# Earphones/Headphones for Kindle?



## pomlover2586 (Feb 14, 2009)

I haven't tried this yet......but does the Kindle need a special type of earphone/headphone or will any standard one work?


----------



## Chris W (Aug 17, 2009)

It's a standard mini headphone jack (same as you would find on an iPod). I use a pair of Sennheiser HD 202 over the ear headphones. They are good quality at a very low price, plus have a decent length cord.


----------



## telracs (Jul 12, 2009)

Nope, just about any headphone will work.


----------



## pomlover2586 (Feb 14, 2009)

I thought they were- but I didn't want to stick my Ipod earphones into the Kindle and break something LOL


----------



## VictoriaP (Mar 1, 2009)

I don't use mine with the Kindle--haven't loaded mp3's and don't like TTS. But I usually have my iPhone on while reading, and for that, I use these:



JBuds J3

(for those who don't like pink, yes, there are other colors!)
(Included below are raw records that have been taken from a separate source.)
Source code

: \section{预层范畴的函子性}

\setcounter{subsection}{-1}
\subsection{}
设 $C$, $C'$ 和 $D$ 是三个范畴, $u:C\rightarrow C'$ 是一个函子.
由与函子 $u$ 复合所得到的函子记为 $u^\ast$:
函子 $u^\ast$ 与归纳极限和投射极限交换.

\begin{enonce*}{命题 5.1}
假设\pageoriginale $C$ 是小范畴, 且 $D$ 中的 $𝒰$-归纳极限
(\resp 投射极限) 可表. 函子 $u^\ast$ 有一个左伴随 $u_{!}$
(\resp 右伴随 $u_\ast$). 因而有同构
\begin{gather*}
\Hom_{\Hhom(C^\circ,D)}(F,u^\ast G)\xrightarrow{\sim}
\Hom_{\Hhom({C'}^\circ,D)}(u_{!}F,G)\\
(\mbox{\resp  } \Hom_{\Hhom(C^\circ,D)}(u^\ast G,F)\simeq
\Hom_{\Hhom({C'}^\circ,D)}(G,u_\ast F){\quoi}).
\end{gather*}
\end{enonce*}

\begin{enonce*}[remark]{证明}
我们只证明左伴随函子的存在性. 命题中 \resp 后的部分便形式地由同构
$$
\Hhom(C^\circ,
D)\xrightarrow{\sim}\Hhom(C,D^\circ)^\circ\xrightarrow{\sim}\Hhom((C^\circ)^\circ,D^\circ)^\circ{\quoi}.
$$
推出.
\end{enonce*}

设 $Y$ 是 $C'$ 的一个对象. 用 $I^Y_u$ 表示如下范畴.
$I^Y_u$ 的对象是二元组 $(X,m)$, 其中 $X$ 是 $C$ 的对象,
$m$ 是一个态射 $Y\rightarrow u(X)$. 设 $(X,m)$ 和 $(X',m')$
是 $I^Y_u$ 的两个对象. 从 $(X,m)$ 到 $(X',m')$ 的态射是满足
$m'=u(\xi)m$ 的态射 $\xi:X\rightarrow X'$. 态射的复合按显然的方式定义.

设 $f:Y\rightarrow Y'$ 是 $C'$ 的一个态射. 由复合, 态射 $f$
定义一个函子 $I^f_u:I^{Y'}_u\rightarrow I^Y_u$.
These are the best earphones for the price that I've found. They're comfortable, and they do a reasonably good job of blocking out external noise. I wore the older J2 version on several extensive plane rides this year, and had a much more enjoyable flight than my husband, who wore his standard issue iPod ones. I ordered the J3 for him in silver/white after convincing him to try mine (yes, he had issues with the pink, LOL). They weren't in the house two hours when I decided they were such a big upgrade that I needed to replace my J2 set.
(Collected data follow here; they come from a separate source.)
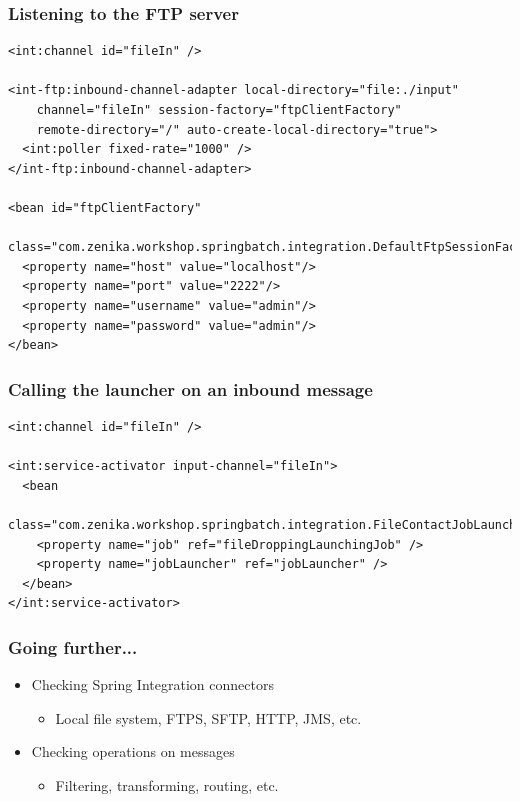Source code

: \begin{frame}[fragile]
 \frametitle{Listening to the FTP server}
 \lstset{language=XML}
 \begin{lstlisting}
<int:channel id="fileIn" />

<int-ftp:inbound-channel-adapter local-directory="file:./input" 
    channel="fileIn" session-factory="ftpClientFactory" 
    remote-directory="/" auto-create-local-directory="true">
  <int:poller fixed-rate="1000" />
</int-ftp:inbound-channel-adapter>

<bean id="ftpClientFactory"
      class="com.zenika.workshop.springbatch.integration.DefaultFtpSessionFactory">
  <property name="host" value="localhost"/>
  <property name="port" value="2222"/>
  <property name="username" value="admin"/>
  <property name="password" value="admin"/>
</bean>
 \end{lstlisting}
\end{frame}

\begin{frame}[fragile]
\frametitle{Calling the launcher on an inbound message}
\lstset{language=XML}
\begin{lstlisting}
<int:channel id="fileIn" />

<int:service-activator input-channel="fileIn">
  <bean 
    class="com.zenika.workshop.springbatch.integration.FileContactJobLauncher">
    <property name="job" ref="fileDroppingLaunchingJob" />
    <property name="jobLauncher" ref="jobLauncher" />
  </bean>
</int:service-activator>
 \end{lstlisting}
\end{frame}

\begin{frame}
 \frametitle{Going further...}
 \begin{itemize}
  \item Checking Spring Integration connectors
  \begin{itemize}
   \item Local file system, FTPS, SFTP, HTTP, JMS, etc.
  \end{itemize}
  \item Checking operations on messages
  \begin{itemize}
   \item Filtering, transforming, routing, etc.
  \end{itemize}
 \end{itemize}
\end{frame}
I've just checked to be sure, and they do fit the Kindle perfectly!


----------



## dio_dio (Jan 6, 2011)

Will any earphone with a mic work with the kindle? I'm curious about the mic functions it has and I was wondering if earphone designed for an iphone would work.

I was thinking of these in particular..
http://ca.skullcandy.com/shop/fmj-chrome.html

There are pink ones on sale for $40


----------



## Karen (Feb 12, 2009)

I use earphones with mic & it works just fine.


----------